#### TASK DETAILS
What lines in the material hold the string "spesso"? Copy out each of them.

#### RECORDS TO USE
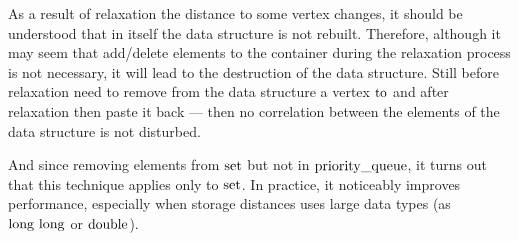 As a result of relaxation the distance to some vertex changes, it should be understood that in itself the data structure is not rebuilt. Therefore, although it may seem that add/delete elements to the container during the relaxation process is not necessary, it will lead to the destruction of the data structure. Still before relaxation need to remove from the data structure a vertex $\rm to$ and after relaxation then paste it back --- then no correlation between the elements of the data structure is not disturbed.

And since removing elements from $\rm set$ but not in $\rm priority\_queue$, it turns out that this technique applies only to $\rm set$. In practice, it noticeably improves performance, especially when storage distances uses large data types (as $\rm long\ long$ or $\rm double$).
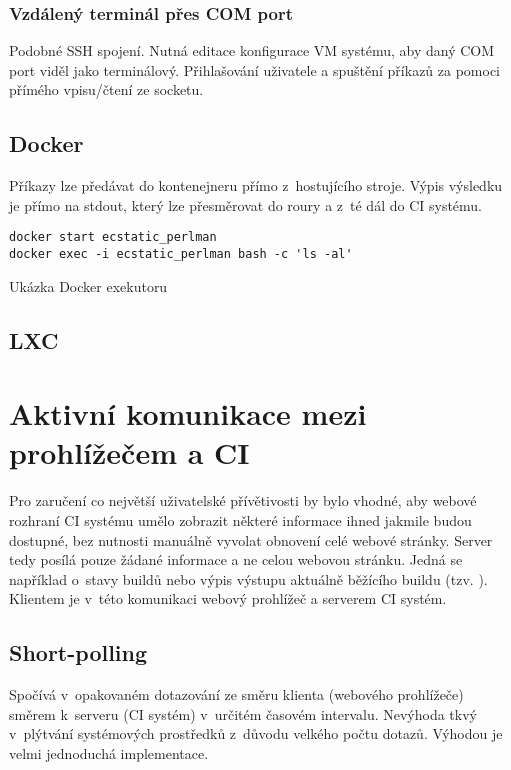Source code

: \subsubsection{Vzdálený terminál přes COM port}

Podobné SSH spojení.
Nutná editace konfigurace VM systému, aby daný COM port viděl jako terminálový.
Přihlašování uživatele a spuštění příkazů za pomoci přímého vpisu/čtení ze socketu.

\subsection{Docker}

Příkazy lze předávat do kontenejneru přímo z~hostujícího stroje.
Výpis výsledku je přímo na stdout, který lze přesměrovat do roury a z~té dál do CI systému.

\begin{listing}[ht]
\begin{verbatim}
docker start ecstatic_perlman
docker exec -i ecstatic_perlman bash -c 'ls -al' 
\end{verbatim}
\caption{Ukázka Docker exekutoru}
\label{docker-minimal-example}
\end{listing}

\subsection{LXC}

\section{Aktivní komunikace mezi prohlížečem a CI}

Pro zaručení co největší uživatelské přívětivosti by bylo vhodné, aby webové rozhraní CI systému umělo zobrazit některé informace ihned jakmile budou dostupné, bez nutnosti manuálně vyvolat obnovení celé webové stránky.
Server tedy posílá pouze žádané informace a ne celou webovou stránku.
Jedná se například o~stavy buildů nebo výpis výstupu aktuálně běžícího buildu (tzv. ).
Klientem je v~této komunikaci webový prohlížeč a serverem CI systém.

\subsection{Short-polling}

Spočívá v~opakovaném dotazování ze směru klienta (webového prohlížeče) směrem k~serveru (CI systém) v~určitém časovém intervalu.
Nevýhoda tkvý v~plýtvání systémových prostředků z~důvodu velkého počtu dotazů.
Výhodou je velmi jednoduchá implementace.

* * *

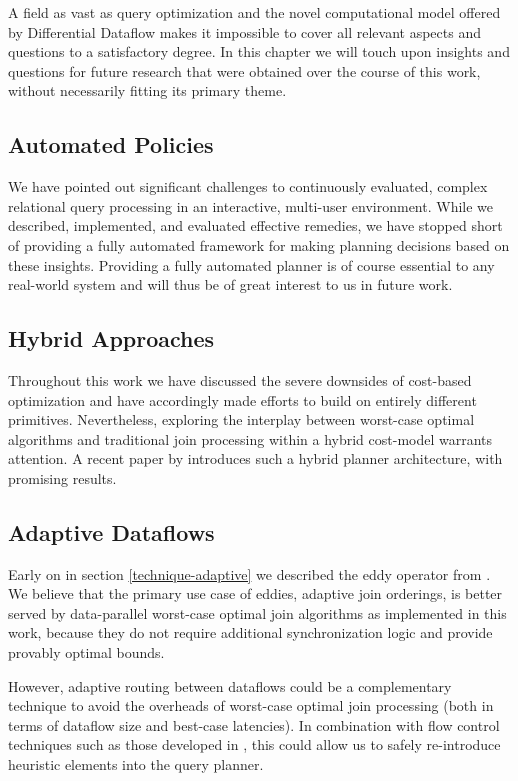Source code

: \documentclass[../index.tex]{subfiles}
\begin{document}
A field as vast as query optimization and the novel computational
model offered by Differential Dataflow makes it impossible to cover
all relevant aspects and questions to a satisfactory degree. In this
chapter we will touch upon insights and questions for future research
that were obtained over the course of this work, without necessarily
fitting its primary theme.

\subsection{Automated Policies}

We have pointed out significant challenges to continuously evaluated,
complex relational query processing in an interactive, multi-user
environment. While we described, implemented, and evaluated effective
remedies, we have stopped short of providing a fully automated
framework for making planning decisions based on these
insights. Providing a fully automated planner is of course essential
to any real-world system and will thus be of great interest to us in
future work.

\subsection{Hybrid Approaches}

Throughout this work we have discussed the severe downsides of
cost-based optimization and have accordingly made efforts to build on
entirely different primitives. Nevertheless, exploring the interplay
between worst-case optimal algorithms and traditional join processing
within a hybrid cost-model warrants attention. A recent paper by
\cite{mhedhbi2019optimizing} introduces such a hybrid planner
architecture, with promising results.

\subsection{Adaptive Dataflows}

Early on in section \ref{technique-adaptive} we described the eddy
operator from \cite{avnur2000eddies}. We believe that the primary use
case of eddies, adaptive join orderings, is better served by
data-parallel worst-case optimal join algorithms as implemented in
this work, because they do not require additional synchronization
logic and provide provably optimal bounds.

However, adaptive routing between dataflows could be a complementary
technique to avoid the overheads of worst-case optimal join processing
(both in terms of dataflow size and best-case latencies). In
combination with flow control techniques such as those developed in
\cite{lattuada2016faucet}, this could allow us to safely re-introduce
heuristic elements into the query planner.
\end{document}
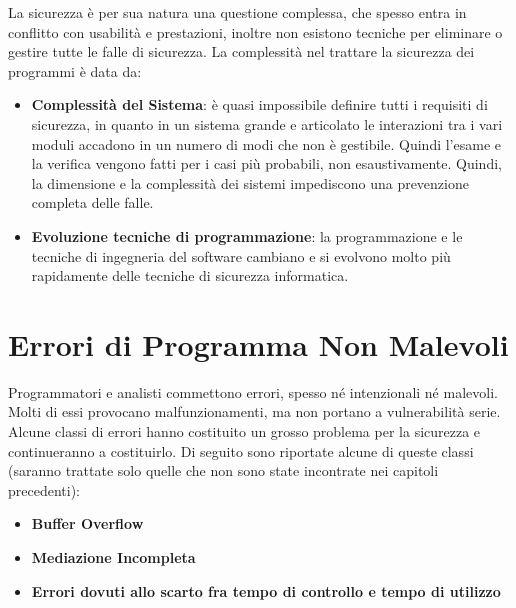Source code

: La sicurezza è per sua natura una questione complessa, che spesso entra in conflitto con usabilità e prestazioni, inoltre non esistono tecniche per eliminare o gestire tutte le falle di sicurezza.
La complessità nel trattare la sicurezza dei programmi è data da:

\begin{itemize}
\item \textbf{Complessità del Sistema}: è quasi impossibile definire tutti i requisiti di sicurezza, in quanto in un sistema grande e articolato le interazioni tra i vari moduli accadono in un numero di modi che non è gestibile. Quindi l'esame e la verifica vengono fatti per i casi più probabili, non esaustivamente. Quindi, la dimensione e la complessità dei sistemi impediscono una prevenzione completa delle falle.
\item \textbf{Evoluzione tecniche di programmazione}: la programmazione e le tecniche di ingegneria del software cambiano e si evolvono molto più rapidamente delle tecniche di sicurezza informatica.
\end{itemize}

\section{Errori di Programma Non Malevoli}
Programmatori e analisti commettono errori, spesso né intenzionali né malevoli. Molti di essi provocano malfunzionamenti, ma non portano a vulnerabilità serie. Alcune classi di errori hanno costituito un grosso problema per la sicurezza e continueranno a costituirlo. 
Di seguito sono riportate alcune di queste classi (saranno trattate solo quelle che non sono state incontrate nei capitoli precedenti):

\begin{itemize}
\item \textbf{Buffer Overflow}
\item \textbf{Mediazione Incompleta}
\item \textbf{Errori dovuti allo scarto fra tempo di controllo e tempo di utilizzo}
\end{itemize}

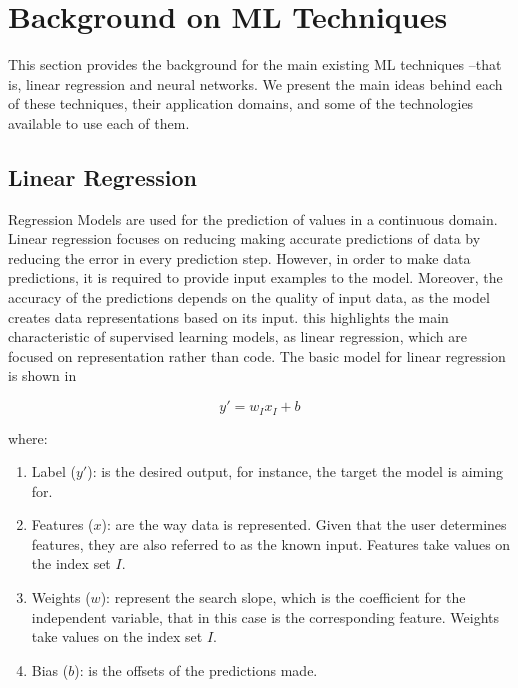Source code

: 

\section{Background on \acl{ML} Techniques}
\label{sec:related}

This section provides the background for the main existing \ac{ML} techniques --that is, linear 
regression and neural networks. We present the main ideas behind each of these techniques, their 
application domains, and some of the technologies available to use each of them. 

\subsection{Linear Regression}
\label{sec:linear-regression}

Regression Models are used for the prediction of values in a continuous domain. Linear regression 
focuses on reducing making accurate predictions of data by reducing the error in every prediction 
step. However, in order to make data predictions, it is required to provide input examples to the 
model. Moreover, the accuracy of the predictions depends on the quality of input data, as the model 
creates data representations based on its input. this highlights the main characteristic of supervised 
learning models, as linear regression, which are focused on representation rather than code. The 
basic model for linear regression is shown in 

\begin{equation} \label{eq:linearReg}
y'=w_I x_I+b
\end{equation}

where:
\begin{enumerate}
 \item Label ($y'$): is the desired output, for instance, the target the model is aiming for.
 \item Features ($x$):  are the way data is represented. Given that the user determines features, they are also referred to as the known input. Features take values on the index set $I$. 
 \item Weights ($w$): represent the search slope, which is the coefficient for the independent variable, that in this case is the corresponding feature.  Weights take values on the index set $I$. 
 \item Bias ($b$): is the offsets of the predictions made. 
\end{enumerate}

#### REPLY
: La sicurezza è per sua natura una questione complessa, che spesso entra in conflitto con usabilità e prestazioni, inoltre non esistono tecniche per eliminare o gestire tutte le falle di sicurezza.
Programmatori e analisti commettono errori, spesso né intenzionali né malevoli. Molti di essi provocano malfunzionamenti, ma non portano a vulnerabilità serie. Alcune classi di errori hanno costituito un grosso problema per la sicurezza e continueranno a costituirlo. 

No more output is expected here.